- _Exercise directions_: All lines below containing the string "invoiceContent" are to be copied.

- _Data extract_:
-- Opening Marker --

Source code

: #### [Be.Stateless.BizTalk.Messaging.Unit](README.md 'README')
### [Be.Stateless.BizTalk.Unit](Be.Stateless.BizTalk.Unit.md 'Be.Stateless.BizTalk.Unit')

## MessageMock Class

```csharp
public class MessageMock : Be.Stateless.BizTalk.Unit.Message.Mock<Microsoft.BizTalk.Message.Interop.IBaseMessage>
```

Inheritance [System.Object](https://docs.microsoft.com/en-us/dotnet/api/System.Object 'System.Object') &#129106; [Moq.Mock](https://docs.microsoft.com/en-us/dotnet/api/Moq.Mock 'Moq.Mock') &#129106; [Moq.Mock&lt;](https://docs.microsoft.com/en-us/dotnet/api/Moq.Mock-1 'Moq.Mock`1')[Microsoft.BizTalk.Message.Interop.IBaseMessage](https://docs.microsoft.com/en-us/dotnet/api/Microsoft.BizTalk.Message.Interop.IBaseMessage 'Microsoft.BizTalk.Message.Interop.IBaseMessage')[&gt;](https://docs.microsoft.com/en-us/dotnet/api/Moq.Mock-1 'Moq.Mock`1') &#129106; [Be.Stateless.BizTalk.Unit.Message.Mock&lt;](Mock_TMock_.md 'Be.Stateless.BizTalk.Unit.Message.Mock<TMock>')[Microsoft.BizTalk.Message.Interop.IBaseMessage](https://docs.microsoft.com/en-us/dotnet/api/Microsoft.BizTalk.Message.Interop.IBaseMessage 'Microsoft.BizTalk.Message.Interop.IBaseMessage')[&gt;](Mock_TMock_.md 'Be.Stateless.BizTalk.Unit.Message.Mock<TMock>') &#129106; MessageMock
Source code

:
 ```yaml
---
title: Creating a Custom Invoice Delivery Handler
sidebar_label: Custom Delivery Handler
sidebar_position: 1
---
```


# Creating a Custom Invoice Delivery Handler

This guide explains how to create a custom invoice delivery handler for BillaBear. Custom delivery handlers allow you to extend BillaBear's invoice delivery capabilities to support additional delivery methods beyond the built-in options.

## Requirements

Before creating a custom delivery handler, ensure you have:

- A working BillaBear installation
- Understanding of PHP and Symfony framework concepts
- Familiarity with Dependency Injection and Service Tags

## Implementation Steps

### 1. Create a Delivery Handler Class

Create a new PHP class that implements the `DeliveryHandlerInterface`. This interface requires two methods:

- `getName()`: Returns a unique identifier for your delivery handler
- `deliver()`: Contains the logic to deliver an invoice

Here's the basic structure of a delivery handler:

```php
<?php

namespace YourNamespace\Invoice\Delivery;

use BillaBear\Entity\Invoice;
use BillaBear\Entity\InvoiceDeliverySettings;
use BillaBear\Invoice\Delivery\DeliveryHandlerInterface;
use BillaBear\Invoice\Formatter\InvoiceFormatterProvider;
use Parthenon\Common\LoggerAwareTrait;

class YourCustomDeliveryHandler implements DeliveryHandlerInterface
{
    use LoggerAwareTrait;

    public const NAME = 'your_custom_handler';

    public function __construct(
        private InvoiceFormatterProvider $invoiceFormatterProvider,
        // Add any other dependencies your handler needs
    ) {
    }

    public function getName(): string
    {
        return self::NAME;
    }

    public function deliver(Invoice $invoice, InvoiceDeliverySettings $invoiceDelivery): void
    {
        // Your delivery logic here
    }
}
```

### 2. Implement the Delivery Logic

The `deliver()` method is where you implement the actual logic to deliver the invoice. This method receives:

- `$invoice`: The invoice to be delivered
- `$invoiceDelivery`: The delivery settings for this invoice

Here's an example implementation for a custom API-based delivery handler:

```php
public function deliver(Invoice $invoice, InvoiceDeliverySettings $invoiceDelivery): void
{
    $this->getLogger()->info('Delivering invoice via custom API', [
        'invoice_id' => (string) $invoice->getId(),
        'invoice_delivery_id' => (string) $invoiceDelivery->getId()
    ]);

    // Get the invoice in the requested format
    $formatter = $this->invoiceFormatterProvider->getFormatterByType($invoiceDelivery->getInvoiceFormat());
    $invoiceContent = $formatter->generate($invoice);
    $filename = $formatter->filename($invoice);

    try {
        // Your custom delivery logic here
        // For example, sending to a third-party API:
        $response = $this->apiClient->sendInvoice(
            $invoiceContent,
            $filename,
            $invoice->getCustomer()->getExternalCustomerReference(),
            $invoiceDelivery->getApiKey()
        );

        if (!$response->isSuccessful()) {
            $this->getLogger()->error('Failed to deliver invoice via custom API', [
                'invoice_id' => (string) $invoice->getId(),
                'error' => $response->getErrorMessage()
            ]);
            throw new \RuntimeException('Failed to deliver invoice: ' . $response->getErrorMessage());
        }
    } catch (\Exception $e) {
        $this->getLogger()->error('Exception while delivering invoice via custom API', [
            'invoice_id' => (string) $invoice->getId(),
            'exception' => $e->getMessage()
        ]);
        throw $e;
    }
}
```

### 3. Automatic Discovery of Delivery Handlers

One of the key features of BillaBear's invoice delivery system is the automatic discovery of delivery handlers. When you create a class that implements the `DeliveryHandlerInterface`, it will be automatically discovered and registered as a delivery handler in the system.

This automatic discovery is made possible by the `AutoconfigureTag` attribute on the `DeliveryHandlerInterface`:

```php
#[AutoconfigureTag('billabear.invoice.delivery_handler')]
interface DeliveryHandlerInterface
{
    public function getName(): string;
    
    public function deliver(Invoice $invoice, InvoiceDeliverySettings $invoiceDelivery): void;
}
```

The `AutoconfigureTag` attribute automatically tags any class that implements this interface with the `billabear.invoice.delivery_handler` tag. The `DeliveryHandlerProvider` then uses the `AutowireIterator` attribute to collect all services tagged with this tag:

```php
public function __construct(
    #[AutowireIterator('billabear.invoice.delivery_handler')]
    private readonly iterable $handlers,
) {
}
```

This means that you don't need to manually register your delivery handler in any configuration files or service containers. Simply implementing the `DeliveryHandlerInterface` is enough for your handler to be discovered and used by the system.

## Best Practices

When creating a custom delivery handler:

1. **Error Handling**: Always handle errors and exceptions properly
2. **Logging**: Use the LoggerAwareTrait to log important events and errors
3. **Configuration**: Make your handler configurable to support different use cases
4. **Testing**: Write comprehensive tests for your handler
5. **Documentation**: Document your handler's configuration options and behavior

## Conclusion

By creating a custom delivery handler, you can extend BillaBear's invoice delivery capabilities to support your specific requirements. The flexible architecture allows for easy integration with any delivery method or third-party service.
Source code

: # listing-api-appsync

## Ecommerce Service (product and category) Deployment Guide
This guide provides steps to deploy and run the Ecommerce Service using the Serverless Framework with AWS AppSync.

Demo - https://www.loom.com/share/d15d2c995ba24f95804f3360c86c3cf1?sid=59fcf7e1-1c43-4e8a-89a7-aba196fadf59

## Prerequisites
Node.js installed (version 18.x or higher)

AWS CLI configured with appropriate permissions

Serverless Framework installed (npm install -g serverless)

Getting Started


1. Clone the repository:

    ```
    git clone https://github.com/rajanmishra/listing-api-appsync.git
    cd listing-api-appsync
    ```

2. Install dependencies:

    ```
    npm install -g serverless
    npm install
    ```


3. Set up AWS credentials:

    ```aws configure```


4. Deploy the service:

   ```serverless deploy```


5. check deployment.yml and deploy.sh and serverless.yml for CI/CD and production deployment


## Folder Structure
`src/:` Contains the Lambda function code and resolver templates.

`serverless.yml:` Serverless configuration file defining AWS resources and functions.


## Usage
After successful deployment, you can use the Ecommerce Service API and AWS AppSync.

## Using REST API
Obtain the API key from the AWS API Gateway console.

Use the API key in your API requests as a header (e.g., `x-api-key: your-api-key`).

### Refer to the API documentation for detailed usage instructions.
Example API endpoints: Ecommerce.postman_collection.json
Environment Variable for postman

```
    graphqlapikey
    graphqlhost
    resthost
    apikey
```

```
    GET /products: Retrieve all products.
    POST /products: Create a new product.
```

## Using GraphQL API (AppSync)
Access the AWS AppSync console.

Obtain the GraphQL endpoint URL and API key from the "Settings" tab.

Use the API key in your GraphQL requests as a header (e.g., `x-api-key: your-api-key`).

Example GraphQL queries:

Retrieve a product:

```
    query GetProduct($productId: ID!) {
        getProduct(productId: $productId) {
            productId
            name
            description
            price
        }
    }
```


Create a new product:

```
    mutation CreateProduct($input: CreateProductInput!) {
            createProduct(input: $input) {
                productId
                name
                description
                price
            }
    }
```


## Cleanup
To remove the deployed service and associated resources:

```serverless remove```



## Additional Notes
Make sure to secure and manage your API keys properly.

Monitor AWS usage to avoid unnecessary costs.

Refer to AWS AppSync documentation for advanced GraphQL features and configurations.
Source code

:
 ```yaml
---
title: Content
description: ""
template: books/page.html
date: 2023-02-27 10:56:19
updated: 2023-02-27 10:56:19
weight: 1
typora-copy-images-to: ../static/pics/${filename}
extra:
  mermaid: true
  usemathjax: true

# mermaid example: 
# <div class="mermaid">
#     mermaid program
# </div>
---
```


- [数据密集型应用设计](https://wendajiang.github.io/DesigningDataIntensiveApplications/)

-- Closing Marker --

- _Answer_:
    $invoiceContent = $formatter->generate($invoice);
            $invoiceContent,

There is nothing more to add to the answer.